C’est de tout cela, du génie littéraire, de l’aventurier et de l’observateur attentif et critique du monde dans lequel il vit, que nous instruisent ces deux riches volumes de la Pléiade qui réunissent bien entendu les plus célèbres romans de London mais aussi un certain nombre de pépites parmi presque une cinquantaine de nouvelles, soit quasiment toutes celles qu’il a écrites (datées de 1899 à 1908 dans le premier volume, de 1909 à 1916 dans le second).
De quoi découvrir différentes facettes de cet auteur à travers un choix de textes pertinent – romans d’aventures classiques comme Croc-Blanc ou L’Appel de la Forêt, romans socialistes avec notamment Le Talon de Fer, écrits journalistiques avec Le Peuple de l’Abîme, autobiographiques avec John Barleycorn… – que vient appuyer une édition d’une rare qualité.

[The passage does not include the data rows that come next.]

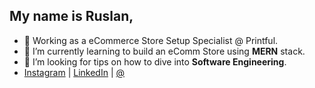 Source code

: 
## My name is Ruslan,

- 🔭 Working as a eCommerce Store Setup Specialist @ Printful.
- 🌱 I’m currently learning to build an eComm Store using **MERN** stack.
- 🤔 I’m looking for tips on how to dive into **Software Engineering**.
- [Instagram](https://www.instagram.com/ruslanzubenko/) | [LinkedIn](https://www.linkedin.com/in/zubenkoruslan/) | [@](zubenkoruslan@gmail.com)
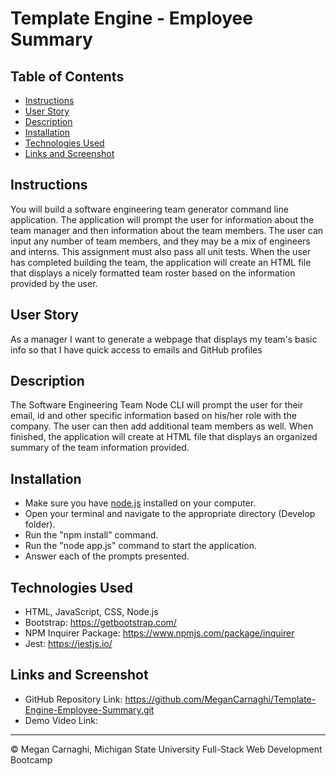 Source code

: # Template Engine - Employee Summary

## Table of Contents
* [Instructions](#instructions)
* [User Story](#user-story)
* [Description](#description)
* [Installation](#installation)
* [Technologies Used](#technologies-used)
* [Links and Screenshot](#links-and-screenshot)


## Instructions
You will build a software engineering team generator command line application. The application will prompt the user for information about the team manager and then information about the team members. The user can input any number of team members, and they may be a mix of engineers and interns. This assignment must also pass all unit tests. When the user has completed building the team, the application will create an HTML file that displays a nicely formatted team roster based on the information provided by the user.

## User Story
As a manager
I want to generate a webpage that displays my team's basic info
so that I have quick access to emails and GitHub profiles

## Description
The Software Engineering Team Node CLI will prompt the user for their email, id and other specific information based on his/her role with the company. The user can then add additional team members as well. When finished, the application will create at HTML file that displays an organized summary of the team information provided.

## Installation
* Make sure you have [node.js](https://nodejs.org/en/download/) installed on your computer.
* Open your terminal and navigate to the appropriate directory (Develop folder).
* Run the "npm install" command.
* Run the "node app.js" command to start the application.
* Answer each of the prompts presented.

## Technologies Used
* HTML, JavaScript, CSS, Node.js
* Bootstrap: https://getbootstrap.com/
* NPM Inquirer Package: https://www.npmjs.com/package/inquirer
* Jest: https://jestjs.io/

## Links and Screenshot
* GitHub Repository Link: https://github.com/MeganCarnaghi/Template-Engine-Employee-Summary.git
* Demo Video Link:






- - -
© Megan Carnaghi, Michigan State University Full-Stack Web Development Bootcamp

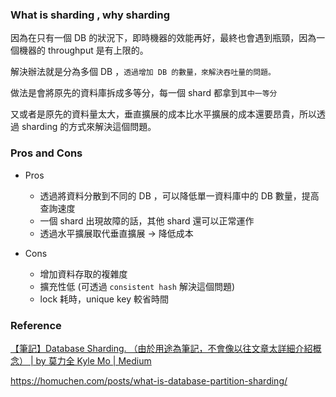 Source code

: 
### What is sharding , why sharding

因為在只有一個 DB 的狀況下，即時機器的效能再好，最終也會遇到瓶頸，因為一個機器的 throughput 是有上限的。

解決辦法就是分為多個 DB ，`透過增加 DB 的數量，來解決吞吐量的問題。`

做法是會將原先的資料庫拆成多等分，每一個 shard 都拿到`其中一等分`

又或者是原先的資料量太大，垂直擴展的成本比水平擴展的成本還要昂貴，所以透過 sharding 的方式來解決這個問題。


### Pros and Cons

+ Pros
	+ 透過將資料分散到不同的 DB ，可以降低單一資料庫中的 DB 數量，提高查詢速度
	+ 一個 shard 出現故障的話，其他 shard 還可以正常運作
	+ 透過水平擴展取代垂直擴展 -> 降低成本

 + Cons
	 + 增加資料存取的複雜度
	 + 擴充性低 (可透過 `consistent hash` 解決這個問題)
	 + lock 耗時，unique key 較省時間

### Reference

[【筆記】Database Sharding. （由於用途為筆記，不會像以往文章太詳細介紹概念） | by 莫力全 Kyle Mo | Medium](https://oldmo860617.medium.com/%E7%AD%86%E8%A8%98-database-sharding-22e22f0809c0)

https://homuchen.com/posts/what-is-database-partition-sharding/
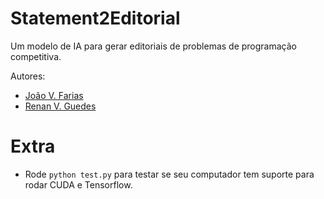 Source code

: # Statement2Editorial

Um modelo de IA para gerar editoriais de problemas de programação competitiva.

Autores:
- [João V. Farias](https://github.com/BeyondMagic)
- [Renan V. Guedes](https://github.com/R-enanVieira)

# Extra

- Rode `python test.py` para testar se seu computador tem suporte para rodar CUDA e Tensorflow. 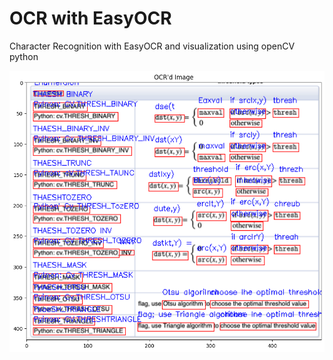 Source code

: # OCR with EasyOCR
Character Recognition with  EasyOCR and visualization using openCV python

![](https://github.com/SAhmadrezaAnaami/OCR-with-EasyOCR/blob/main/imgs/output.png)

En effet, comme de coutume, l’éditeur n’a pas lésiné : nouvelles traductions à partir des premières éditions des textes qui éclairent d’un jour, si ce n’est nouveau, à tout le moins un peu différent, les œuvres, en les délestant de certaines fioritures qu’avaient cru bon d’ajouter certains traducteurs précédents à des écrits d’une spontanéité redoutablement efficace, illustrations issues des éditions originales et qui incitent au vagabondage de l’esprit, et surtout un appareil critique aussi imposant que passionnant. De la préface stimulante aux notes érudites et fournies sur chacun des textes, l’on vagabonde avec délectation dans cette édition d’une richesse impressionnante.
Que l’on connaisse son Jack London sur le bout des doigts où que l’on veuille le découvrir, on trouvera son bonheur dans ces deux merveilleux volumes au cœur desquels on se plaira à se perdre des heures durant en plongeant au cœur du mythe et de l’œuvre de cet auteur unique.